Stored data:
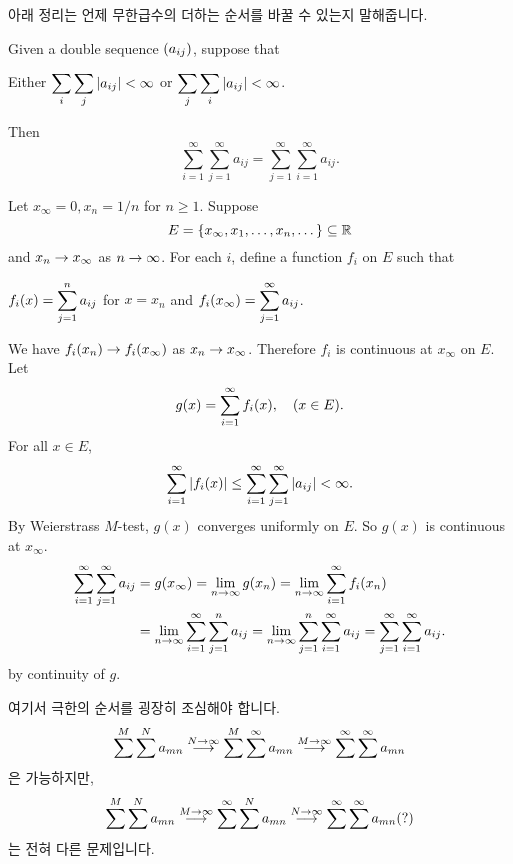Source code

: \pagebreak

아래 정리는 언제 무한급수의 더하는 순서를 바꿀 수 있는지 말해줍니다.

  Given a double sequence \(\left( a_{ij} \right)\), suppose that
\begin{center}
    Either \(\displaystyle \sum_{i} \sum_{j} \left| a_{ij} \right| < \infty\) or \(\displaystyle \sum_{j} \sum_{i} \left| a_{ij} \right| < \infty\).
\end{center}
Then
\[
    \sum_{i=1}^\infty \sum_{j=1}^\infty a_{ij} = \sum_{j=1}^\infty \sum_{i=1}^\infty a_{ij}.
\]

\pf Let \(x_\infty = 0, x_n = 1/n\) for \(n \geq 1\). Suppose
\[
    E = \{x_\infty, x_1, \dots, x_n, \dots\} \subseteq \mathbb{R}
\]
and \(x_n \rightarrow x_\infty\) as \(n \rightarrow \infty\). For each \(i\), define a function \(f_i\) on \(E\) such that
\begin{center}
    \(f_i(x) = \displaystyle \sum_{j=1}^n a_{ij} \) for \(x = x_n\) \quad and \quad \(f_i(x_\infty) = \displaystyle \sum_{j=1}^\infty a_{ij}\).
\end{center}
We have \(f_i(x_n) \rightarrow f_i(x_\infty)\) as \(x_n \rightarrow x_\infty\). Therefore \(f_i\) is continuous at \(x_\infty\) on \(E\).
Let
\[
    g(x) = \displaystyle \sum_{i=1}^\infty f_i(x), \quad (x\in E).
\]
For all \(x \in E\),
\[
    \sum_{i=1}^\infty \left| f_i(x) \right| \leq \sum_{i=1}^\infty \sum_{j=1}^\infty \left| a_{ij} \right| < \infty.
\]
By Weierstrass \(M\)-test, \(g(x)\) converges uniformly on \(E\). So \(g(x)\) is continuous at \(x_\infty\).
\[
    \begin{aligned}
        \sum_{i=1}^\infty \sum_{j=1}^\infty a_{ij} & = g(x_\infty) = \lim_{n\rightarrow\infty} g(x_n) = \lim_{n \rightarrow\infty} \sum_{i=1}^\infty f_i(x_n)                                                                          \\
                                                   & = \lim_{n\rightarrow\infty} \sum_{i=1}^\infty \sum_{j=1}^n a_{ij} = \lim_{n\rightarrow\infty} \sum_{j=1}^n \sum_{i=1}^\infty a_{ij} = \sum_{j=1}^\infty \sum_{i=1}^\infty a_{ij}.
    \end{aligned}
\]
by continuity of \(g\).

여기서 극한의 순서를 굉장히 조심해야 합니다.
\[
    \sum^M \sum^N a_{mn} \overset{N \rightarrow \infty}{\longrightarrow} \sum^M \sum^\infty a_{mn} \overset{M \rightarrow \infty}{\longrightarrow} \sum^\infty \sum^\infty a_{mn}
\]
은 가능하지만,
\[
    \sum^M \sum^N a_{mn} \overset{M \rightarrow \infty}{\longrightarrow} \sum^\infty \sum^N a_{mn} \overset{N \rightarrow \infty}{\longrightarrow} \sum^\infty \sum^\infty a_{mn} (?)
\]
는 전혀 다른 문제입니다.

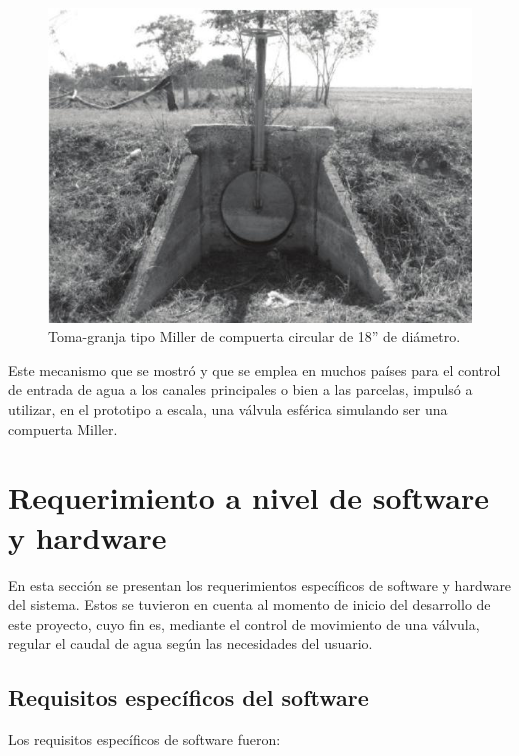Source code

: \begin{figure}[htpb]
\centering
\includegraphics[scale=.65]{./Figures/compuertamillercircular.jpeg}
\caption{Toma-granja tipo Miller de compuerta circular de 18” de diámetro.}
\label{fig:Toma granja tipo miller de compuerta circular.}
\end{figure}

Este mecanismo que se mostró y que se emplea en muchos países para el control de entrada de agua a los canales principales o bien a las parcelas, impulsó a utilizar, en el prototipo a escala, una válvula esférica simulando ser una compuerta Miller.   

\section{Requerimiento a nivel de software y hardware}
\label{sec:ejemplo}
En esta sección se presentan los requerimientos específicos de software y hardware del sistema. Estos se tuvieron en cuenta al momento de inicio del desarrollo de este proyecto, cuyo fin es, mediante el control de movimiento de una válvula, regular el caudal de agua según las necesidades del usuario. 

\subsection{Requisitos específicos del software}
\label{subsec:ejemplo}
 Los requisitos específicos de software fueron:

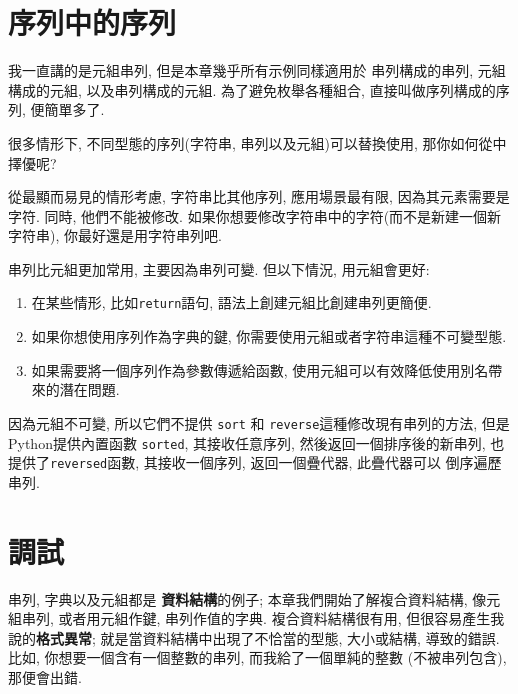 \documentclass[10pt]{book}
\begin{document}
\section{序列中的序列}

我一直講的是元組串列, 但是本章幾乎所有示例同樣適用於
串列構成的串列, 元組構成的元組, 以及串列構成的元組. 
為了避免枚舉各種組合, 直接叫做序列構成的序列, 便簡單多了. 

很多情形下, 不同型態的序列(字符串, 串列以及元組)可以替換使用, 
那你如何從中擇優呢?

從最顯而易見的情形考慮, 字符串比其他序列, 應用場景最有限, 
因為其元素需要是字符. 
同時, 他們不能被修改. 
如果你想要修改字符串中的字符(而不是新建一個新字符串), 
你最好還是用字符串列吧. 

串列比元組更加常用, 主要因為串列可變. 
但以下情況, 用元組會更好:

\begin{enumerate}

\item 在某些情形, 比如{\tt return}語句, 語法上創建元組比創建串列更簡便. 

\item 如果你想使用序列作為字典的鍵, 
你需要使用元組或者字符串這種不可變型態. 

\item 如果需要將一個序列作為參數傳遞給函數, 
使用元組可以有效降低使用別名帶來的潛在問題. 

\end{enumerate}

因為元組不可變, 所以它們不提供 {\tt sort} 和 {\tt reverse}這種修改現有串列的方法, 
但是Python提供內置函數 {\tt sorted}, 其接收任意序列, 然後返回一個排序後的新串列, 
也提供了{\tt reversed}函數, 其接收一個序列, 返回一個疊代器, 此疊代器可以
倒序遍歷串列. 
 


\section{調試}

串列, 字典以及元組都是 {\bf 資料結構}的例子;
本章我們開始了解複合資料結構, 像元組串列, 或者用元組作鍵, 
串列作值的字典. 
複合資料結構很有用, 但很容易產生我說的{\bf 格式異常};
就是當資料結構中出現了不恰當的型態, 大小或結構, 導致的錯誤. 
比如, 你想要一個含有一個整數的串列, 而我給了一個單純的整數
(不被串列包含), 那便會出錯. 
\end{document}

▶ Assignment: For the string "hardware", show each line of the entries above where it occurs.

▶ Answer area:
\section{Requerimiento a nivel de software y hardware}
En esta sección se presentan los requerimientos específicos de software y hardware del sistema. Estos se tuvieron en cuenta al momento de inicio del desarrollo de este proyecto, cuyo fin es, mediante el control de movimiento de una válvula, regular el caudal de agua según las necesidades del usuario. 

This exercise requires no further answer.